*** Available data Section Begins ***

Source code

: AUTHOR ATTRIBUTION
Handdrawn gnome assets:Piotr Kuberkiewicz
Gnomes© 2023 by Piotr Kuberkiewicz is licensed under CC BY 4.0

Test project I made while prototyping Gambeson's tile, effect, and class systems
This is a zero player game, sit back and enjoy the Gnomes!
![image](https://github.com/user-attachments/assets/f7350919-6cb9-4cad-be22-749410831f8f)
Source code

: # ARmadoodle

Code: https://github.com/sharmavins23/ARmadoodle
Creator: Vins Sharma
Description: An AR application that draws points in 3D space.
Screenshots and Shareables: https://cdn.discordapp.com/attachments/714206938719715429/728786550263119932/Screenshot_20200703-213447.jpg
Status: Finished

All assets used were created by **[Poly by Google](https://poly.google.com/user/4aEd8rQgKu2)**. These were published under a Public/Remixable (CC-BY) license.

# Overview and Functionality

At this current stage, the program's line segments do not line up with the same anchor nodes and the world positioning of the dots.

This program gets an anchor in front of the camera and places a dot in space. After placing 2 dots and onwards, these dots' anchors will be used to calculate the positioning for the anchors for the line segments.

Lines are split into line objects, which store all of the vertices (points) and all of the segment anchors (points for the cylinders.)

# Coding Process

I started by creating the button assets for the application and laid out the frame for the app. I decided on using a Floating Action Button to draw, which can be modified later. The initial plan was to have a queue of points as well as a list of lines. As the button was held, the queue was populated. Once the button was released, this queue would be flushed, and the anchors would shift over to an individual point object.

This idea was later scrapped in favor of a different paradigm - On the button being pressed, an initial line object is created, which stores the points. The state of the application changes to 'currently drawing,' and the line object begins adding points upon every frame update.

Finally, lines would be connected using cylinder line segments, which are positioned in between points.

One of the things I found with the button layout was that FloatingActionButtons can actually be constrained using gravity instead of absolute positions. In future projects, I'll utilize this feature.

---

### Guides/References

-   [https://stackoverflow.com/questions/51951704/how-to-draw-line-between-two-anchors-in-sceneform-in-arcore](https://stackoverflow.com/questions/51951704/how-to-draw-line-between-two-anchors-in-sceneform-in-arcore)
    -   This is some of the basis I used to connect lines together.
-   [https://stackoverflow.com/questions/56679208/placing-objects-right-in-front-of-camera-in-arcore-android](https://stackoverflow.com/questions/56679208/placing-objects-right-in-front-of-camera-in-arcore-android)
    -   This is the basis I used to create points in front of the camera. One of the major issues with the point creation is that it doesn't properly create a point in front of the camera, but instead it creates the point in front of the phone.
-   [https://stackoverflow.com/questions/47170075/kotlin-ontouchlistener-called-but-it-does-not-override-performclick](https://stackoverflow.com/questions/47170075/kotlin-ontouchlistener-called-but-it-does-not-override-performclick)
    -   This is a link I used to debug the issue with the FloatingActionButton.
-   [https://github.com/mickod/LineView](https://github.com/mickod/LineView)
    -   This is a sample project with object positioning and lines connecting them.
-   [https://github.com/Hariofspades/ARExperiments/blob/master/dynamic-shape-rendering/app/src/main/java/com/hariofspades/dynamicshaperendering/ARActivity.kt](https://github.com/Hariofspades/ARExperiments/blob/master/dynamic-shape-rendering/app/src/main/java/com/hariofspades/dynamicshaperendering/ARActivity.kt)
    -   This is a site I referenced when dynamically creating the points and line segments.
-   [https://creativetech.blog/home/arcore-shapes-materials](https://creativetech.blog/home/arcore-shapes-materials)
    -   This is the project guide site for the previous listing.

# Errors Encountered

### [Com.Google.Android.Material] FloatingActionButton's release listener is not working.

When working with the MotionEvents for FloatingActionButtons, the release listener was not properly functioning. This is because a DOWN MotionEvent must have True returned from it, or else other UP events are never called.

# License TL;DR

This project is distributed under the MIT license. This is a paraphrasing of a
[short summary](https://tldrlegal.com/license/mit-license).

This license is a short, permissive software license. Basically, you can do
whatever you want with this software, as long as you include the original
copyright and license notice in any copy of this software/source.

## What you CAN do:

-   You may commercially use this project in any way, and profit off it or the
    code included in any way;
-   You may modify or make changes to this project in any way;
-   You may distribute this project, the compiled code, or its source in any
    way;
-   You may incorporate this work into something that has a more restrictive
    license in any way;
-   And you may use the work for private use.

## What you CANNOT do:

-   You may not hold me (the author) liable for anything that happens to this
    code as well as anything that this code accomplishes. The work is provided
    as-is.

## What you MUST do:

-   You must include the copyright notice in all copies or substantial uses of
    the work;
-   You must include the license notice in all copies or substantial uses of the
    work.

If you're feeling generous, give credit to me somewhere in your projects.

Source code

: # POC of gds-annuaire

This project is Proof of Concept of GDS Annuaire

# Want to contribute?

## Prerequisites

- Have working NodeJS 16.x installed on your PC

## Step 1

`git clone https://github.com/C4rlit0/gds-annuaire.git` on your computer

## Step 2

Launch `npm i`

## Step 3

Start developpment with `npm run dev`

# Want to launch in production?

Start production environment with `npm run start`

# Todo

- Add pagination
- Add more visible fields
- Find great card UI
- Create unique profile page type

*** Available data Section Ends ***

Starting at the first line, transcribe the material through to the last.

Source code

: AUTHOR ATTRIBUTION
Handdrawn gnome assets:Piotr Kuberkiewicz
Gnomes© 2023 by Piotr Kuberkiewicz is licensed under CC BY 4.0

Test project I made while prototyping Gambeson's tile, effect, and class systems
This is a zero player game, sit back and enjoy the Gnomes!
![image](https://github.com/user-attachments/assets/f7350919-6cb9-4cad-be22-749410831f8f)
Source code

: # ARmadoodle

Code: https://github.com/sharmavins23/ARmadoodle
Creator: Vins Sharma
Description: An AR application that draws points in 3D space.
Screenshots and Shareables: https://cdn.discordapp.com/attachments/714206938719715429/728786550263119932/Screenshot_20200703-213447.jpg
Status: Finished

All assets used were created by **[Poly by Google](https://poly.google.com/user/4aEd8rQgKu2)**. These were published under a Public/Remixable (CC-BY) license.

# Overview and Functionality

At this current stage, the program's line segments do not line up with the same anchor nodes and the world positioning of the dots.

This program gets an anchor in front of the camera and places a dot in space. After placing 2 dots and onwards, these dots' anchors will be used to calculate the positioning for the anchors for the line segments.

Lines are split into line objects, which store all of the vertices (points) and all of the segment anchors (points for the cylinders.)

# Coding Process

I started by creating the button assets for the application and laid out the frame for the app. I decided on using a Floating Action Button to draw, which can be modified later. The initial plan was to have a queue of points as well as a list of lines. As the button was held, the queue was populated. Once the button was released, this queue would be flushed, and the anchors would shift over to an individual point object.

This idea was later scrapped in favor of a different paradigm - On the button being pressed, an initial line object is created, which stores the points. The state of the application changes to 'currently drawing,' and the line object begins adding points upon every frame update.

Finally, lines would be connected using cylinder line segments, which are positioned in between points.

One of the things I found with the button layout was that FloatingActionButtons can actually be constrained using gravity instead of absolute positions. In future projects, I'll utilize this feature.

---

### Guides/References

-   [https://stackoverflow.com/questions/51951704/how-to-draw-line-between-two-anchors-in-sceneform-in-arcore](https://stackoverflow.com/questions/51951704/how-to-draw-line-between-two-anchors-in-sceneform-in-arcore)
    -   This is some of the basis I used to connect lines together.
-   [https://stackoverflow.com/questions/56679208/placing-objects-right-in-front-of-camera-in-arcore-android](https://stackoverflow.com/questions/56679208/placing-objects-right-in-front-of-camera-in-arcore-android)
    -   This is the basis I used to create points in front of the camera. One of the major issues with the point creation is that it doesn't properly create a point in front of the camera, but instead it creates the point in front of the phone.
-   [https://stackoverflow.com/questions/47170075/kotlin-ontouchlistener-called-but-it-does-not-override-performclick](https://stackoverflow.com/questions/47170075/kotlin-ontouchlistener-called-but-it-does-not-override-performclick)
    -   This is a link I used to debug the issue with the FloatingActionButton.
-   [https://github.com/mickod/LineView](https://github.com/mickod/LineView)
    -   This is a sample project with object positioning and lines connecting them.
-   [https://github.com/Hariofspades/ARExperiments/blob/master/dynamic-shape-rendering/app/src/main/java/com/hariofspades/dynamicshaperendering/ARActivity.kt](https://github.com/Hariofspades/ARExperiments/blob/master/dynamic-shape-rendering/app/src/main/java/com/hariofspades/dynamicshaperendering/ARActivity.kt)
    -   This is a site I referenced when dynamically creating the points and line segments.
-   [https://creativetech.blog/home/arcore-shapes-materials](https://creativetech.blog/home/arcore-shapes-materials)
    -   This is the project guide site for the previous listing.

# Errors Encountered

### [Com.Google.Android.Material] FloatingActionButton's release listener is not working.

When working with the MotionEvents for FloatingActionButtons, the release listener was not properly functioning. This is because a DOWN MotionEvent must have True returned from it, or else other UP events are never called.

# License TL;DR

This project is distributed under the MIT license. This is a paraphrasing of a
[short summary](https://tldrlegal.com/license/mit-license).

This license is a short, permissive software license. Basically, you can do
whatever you want with this software, as long as you include the original
copyright and license notice in any copy of this software/source.

## What you CAN do:

-   You may commercially use this project in any way, and profit off it or the
    code included in any way;
-   You may modify or make changes to this project in any way;
-   You may distribute this project, the compiled code, or its source in any
    way;
-   You may incorporate this work into something that has a more restrictive
    license in any way;
-   And you may use the work for private use.

## What you CANNOT do:

-   You may not hold me (the author) liable for anything that happens to this
    code as well as anything that this code accomplishes. The work is provided
    as-is.

## What you MUST do:

-   You must include the copyright notice in all copies or substantial uses of
    the work;
-   You must include the license notice in all copies or substantial uses of the
    work.

If you're feeling generous, give credit to me somewhere in your projects.

Source code

: # POC of gds-annuaire

This project is Proof of Concept of GDS Annuaire

# Want to contribute?

## Prerequisites

- Have working NodeJS 16.x installed on your PC

## Step 1

`git clone https://github.com/C4rlit0/gds-annuaire.git` on your computer

## Step 2

Launch `npm i`

## Step 3

Start developpment with `npm run dev`

# Want to launch in production?

Start production environment with `npm run start`

# Todo

- Add pagination
- Add more visible fields
- Find great card UI
- Create unique profile page type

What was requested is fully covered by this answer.